• [DATA TO USE]:
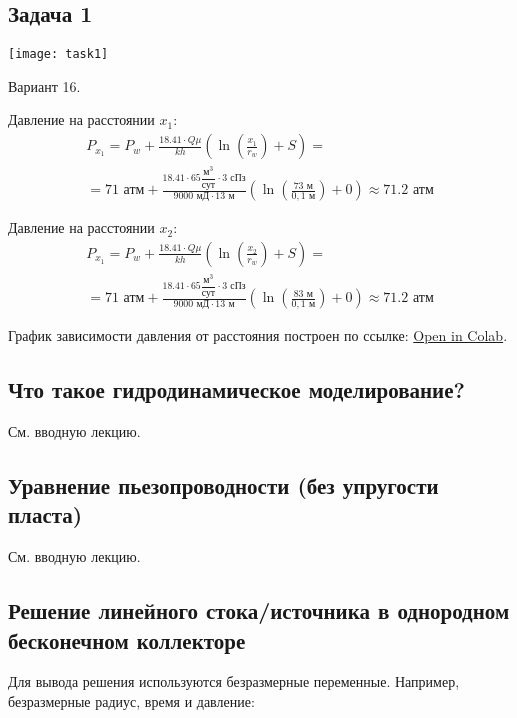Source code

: \documentclass[main.tex]{subfiles}
\begin{document}
\subsection{Задача 1}

\texttt{[image: task1]}

Вариант 16.

Давление на расстоянии $x_1$:
\begin{multline}
P_{x_1}=P_w+\frac{18.41\cdot Q\mu}{kh}\left(\ln{\left(\frac{x_1}{r_w}\right)+S}\right)
=\\=71\text{ атм}+\frac{18.41\cdot 65\dfrac{\text{м}^3}{\text{сут}}\cdot3\text{ сПз}}{9000\text{ мД}\cdot 13\text{ м}}\left(\ln{\left(\frac{73\text{ м}}{0,1\text{ м}}\right)}+0\right)\approx 71.2\text{ атм}
\end{multline}

Давление на расстоянии $x_2$:
\begin{multline}
P_{x_1}=P_w+\frac{18.41\cdot Q\mu}{kh}\left(\ln{\left(\frac{x_2}{r_w}\right)+S}\right)
=\\=71\text{ атм}+\frac{18.41\cdot 65\dfrac{\text{м}^3}{\text{сут}}\cdot3\text{ сПз}}{9000\text{ мД}\cdot 13\text{ м}}\left(\ln{\left(\frac{83\text{ м}}{0,1\text{ м}}\right)}+0\right)\approx 71.2\text{ атм}
\end{multline}

График зависимости давления от расстояния построен по ссылке: \href{https://colab.research.google.com/github/mualal/notebooks-source/blob/master/6_pressure.ipynb}{Open in Colab}.

\subsection{Что такое гидродинамическое моделирование?}

См. вводную лекцию.

\subsection{Уравнение пьезопроводности (без упругости пласта)}

См. вводную лекцию.

\subsection{Решение линейного стока/источника в однородном бесконечном коллекторе}

Для вывода решения используются безразмерные переменные. Например, безразмерные радиус, время и давление:
\end{document}
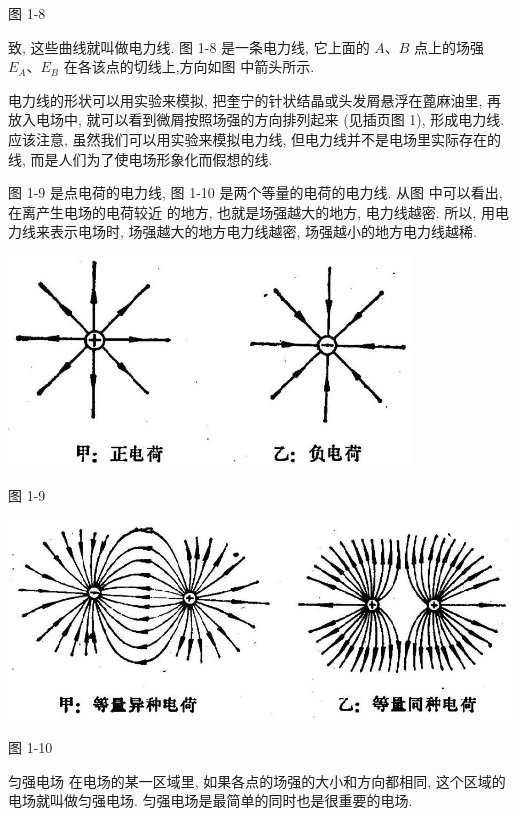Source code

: \documentclass[10pt]{article}
\begin{document}
图 1-8

致, 这些曲线就叫做电力线. 图 1-8 是一条电力线, 它上面的 \(A\text{、}B\) 点上的场强 \({E}_{A}\text{、}{E}_{B}\) 在各该点的切线上,方向如图 中箭头所示.

电力线的形状可以用实验来模拟, 把奎宁的针状结晶或头发屑悬浮在蓖麻油里, 再放入电场中, 就可以看到微屑按照场强的方向排列起来 (见插页图 1), 形成电力线. 应该注意, 虽然我们可以用实验来模拟电力线, 但电力线并不是电场里实际存在的线, 而是人们为了使电场形象化而假想的线.

图 1-9 是点电荷的电力线, 图 1-10 是两个等量的电荷的电力线. 从图 中可以看出, 在离产生电场的电荷较近 的地方, 也就是场强越大的地方, 电力线越密. 所以, 用电力线来表示电场时, 场强越大的地方电力线越密, 场强越小的地方电力线越稀.

\begin{center}
\includegraphics[max width=0.8\textwidth]{images/01913056-1f15-74d8-9184-9aab52c9d66b_23_315782.jpg}
\end{center}

图 1-9

\begin{center}
\includegraphics[max width=1.0\textwidth]{images/01913056-1f15-74d8-9184-9aab52c9d66b_23_298368.jpg}
\end{center}

图 1-10

匀强电场 在电场的某一区域里, 如果各点的场强的大小和方向都相同, 这个区域的电场就叫做匀强电场. 匀强电场是最简单的同时也是很重要的电场.
\end{document}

• [BRIEF]:
In the listing above, count every line that contains "dfrac". Respond with the number alone.

• [TASK RESPONSE]:
2